These study questions are part of the study over Josef Pieper’s Only The Lover Sings. For a general introduction to this study you can go HERE. If you’d like to learn more about Study The Great Books or to find another text to study, you can go HERE to learn more.
Virtues/Vices/Great Ideas: (Find these in the Text and Note them in the Margins)
Myth, Art, Memory
Grammar Questions: (The Information of the Text)
According to Pieper, with what idea do all of the Muses have some “inner connection?”
According to Pindar’s account about the Muses, for what “task” were they created?
Pieper said that instead of thinking of the Muses “as beings who ‘remember,’” we should rather think of them as having what purpose?
What did Pieper say was an essential quality of the thing “one remembers” which is not “here and now?”
Though, as Christians, “we do not see the Muses as some sort of divine beings” what should we see them as according to Pieper?
To what other role did Pieper liken the artist’s position in society?
What are some dangers to which the artist is constantly exposed?
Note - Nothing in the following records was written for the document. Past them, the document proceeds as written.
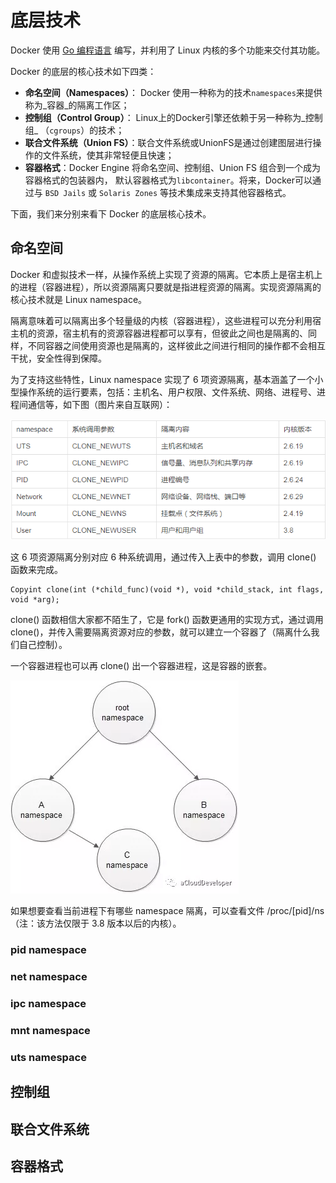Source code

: # 底层技术

Docker 使用 [Go 编程语言](https://golang.org/) 编写，并利用了 Linux 内核的多个功能来交付其功能。

Docker 的底层的核心技术如下四类：

* **命名空间（Namespaces）**： Docker 使用一种称为的技术`namespaces`来提供称为_容器_的隔离工作区；
* **控制组（Control Group）**： Linux上的Docker引擎还依赖于另一种称为_控制组_ （`cgroups`）的技术；
* **联合文件系统（Union FS）**：联合文件系统或UnionFS是通过创建图层进行操作的文件系统，使其非常轻便且快速；
* **容器格式**：Docker Engine 将命名空间、控制组、Union FS 组合到一个成为容器格式的包装器内， 默认容器格式为`libcontainer`。将来，Docker可以通过与 `BSD Jails` 或 `Solaris Zones` 等技术集成来支持其他容器格式。

下面，我们来分别来看下 Docker 的底层核心技术。

## 命名空间

Docker 和虚拟技术一样，从操作系统上实现了资源的隔离。它本质上是宿主机上的进程（容器进程），所以资源隔离只要就是指进程资源的隔离。实现资源隔离的核心技术就是 Linux namespace。

隔离意味着可以隔离出多个轻量级的内核（容器进程），这些进程可以充分利用宿主机的资源，宿主机有的资源容器进程都可以享有，但彼此之间也是隔离的、同样，不同容器之间使用资源也是隔离的，这样彼此之间进行相同的操作都不会相互干扰，安全性得到保障。

为了支持这些特性，Linux namespace 实现了 6 项资源隔离，基本涵盖了一个小型操作系统的运行要素，包括：主机名、用户权限、文件系统、网络、进程号、进程间通信等，如下图（图片来自互联网）：

![](../.gitbook/assets/image%20%2810%29.png)

这 6 项资源隔离分别对应 6 种系统调用，通过传入上表中的参数，调用 clone\(\) 函数来完成。

```text
Copyint clone(int (*child_func)(void *), void *child_stack, int flags, void *arg);
```

clone\(\) 函数相信大家都不陌生了，它是 fork\(\) 函数更通用的实现方式，通过调用 clone\(\)，并传入需要隔离资源对应的参数，就可以建立一个容器了（隔离什么我们自己控制）。

一个容器进程也可以再 clone\(\) 出一个容器进程，这是容器的嵌套。

![](../.gitbook/assets/image%20%2811%29.png)

如果想要查看当前进程下有哪些 namespace 隔离，可以查看文件 /proc/\[pid\]/ns （注：该方法仅限于 3.8 版本以后的内核）。

### pid namespace



### net namespace



### ipc namespace



### mnt namespace



### uts namespace







## 控制组



## 联合文件系统





## 容器格式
What “Far Eastern proverb” did Pieper share?
Logic Questions: (Interpreting, Comparing/Contrasting, Reasoning)
Why would “rememberance” be associated with the nine Muses?
If Pindar is correct and the Muses’ task is “to sing the praises of all creation” what should this infer about what is proper and improper in the artistic endeavor (be it drawing, painting, sculpting, writing poetry, music, etc.)?
What distinction is there between “to remember” and “to remind” and how are each of these related to the concept of creating art?
Pieper said that those who remember as well as those who are “helped to remember, though not perceiving things totally alien to him, nevertheless beholds a ‘different’ reality, ‘distinct’ from his daily and direct experience.” Why might it be beneficial to be reminded of things which are outside of our daily and direct experience?
After denying that we should think of the Muses as “some sort of divine beings” Pieper said we should “understand them as a real yet empirically and psychologically elusive potency that brings about inspiration.” What did he mean by that?
Speaking of the inspiration of the Muses and the “different” reality they call to remembrance, Pieper said this reality “can in no way be something accidental and inconsequential. It will rather be something that all too readily is ignored and ‘lost’ – precisely because it is ‘different’ – yet must not be forgotten if our existence is to remain truly human.” What was he trying to say here?
Pieper wrote “Here we somehow sense the artist’s inner relationship to the priest…” In what way are the artist and the priest similar in their respective roles?
What did Pieper mean by saying the artist “is by nature exposed to countless possibilities of losing direction and aim” and also “in danger of deceiving himself or…deceiving others?”
When Pieper spoke of the artist’s temptation once he has “acquired and mastered the ‘creative’ possibilities of his craft – to produce an opus decidedly ‘different’ from the accustomed and everyday experience of reality, yet in essence false, and in its banality a mere ruse.” What did he mean by this?
What does the proverb “Those who only look at themselves do ever radiate nothing” mean?
When Pieper praised the statue “Young Woman Reclining” by saying “it prompts those beholding it to recall their own remembrance of the primordial archetypes veiled in this same reality” what did he mean by that?
Rhetoric Questions: (The Analysis of Ideas in the Text)
Pieper contrasted the art “created with uncommon skill yet entirely without substance, thriving only on the surprise it elicits by being outrageously novel and therefore unable to radiate any deeper meaning” versus the “artist who, in contrast, seeks nothing for himself, who rather keeps the recesses of his soul in silence and simplicity, receptive to the breath of creative inspiration.” In light of this, and other things said in this short essay, what is true art versus false art? Why might mere “novelty” tend to get more popular praise than some pieces which are more deserving of the name “art?” How can we learn to better appreciate good art and despise that which is not worthy of the name?
Theological Analysis: (Sola Scriptura)
Read Exodus 25. What can we learn about the value and purpose of art from this passage of Scripture? How can we relate it back to what we have read in Pieper’s essay?